By Thomas Myler
Scan your television listings shortly because Christmas would not be the same without a screening of Meet Me In St Louis. A captivating 1944 movie considered a classic today and set around the World’s Fair of 1903, it has Judy Garland singing some of her most famous songs such as Have Yourself a Merry Little Christmas, The Boy Next Door and The Trolley Song. What more can you ask?
“The movie has a kind of bloom, a nostalgic scent from the safe past of childhood,” said Dilys Powell in the Sunday Times. “It is beautifully played, in particular by Ms Garland, whose talents as an actress are, I believe, of a much higher order than is generally recognised.”
Bosley Crowther in the New York Times, wrote, “Charming, warm and beguiling, this is a ginger-peachy movie.”
The idea of Meet Me In St Louis came to MGM producer Arthur Freed in early 1942 while he was looking over a collection of short stories by Sally Benson, the rights of which Freed had just purchased. They were based on her childhood in St Louis, Missouri.
One of the stories which caught Freed’s eye was called Meet Me In St Louis.

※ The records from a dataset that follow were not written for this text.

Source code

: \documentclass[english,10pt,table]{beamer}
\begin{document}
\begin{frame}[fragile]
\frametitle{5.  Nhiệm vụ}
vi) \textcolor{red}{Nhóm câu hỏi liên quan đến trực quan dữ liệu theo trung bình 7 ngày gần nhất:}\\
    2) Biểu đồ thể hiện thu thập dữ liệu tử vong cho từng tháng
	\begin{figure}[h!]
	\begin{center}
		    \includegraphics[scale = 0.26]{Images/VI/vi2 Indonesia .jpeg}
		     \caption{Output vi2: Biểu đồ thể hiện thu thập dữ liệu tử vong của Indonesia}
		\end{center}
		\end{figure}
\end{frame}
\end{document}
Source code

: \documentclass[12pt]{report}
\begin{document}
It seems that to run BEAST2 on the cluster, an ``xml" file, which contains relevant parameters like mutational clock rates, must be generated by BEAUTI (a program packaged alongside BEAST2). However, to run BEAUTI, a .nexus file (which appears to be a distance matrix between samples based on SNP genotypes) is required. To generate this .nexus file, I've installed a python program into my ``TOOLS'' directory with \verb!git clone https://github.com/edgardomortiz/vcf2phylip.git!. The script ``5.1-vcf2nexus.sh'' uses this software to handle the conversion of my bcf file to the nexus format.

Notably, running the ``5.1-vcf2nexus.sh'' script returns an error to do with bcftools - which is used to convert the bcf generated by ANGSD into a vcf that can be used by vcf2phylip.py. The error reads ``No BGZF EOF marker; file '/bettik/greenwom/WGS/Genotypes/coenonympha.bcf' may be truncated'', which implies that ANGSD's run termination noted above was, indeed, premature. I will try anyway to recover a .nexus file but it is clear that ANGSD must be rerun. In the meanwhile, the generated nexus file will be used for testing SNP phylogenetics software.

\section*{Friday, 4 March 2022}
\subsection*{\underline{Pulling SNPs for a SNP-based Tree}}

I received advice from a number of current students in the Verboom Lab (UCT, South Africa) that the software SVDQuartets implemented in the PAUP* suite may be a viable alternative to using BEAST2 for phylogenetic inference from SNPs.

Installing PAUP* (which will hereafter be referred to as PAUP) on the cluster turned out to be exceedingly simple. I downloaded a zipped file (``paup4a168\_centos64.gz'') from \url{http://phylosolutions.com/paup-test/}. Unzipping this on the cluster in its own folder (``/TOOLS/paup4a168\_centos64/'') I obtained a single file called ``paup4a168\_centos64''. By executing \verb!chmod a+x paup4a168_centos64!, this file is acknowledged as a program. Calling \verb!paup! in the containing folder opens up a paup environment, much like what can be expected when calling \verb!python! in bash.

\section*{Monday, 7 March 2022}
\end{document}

Set in the summer of 1903, it related the story of a year in the life of the Smith family in St. Louis, leading up to the opening of the Louisiana Purchase Exposition, more commonly referred to as the World’s Fair, in the spring of 1904.
Packed with nostalgic incidents relating to a simpler, more peaceful era, the stories tapped into the same “There’s no place like home” feel as The Wizard of Oz, an earlier MGM movie starring Garland.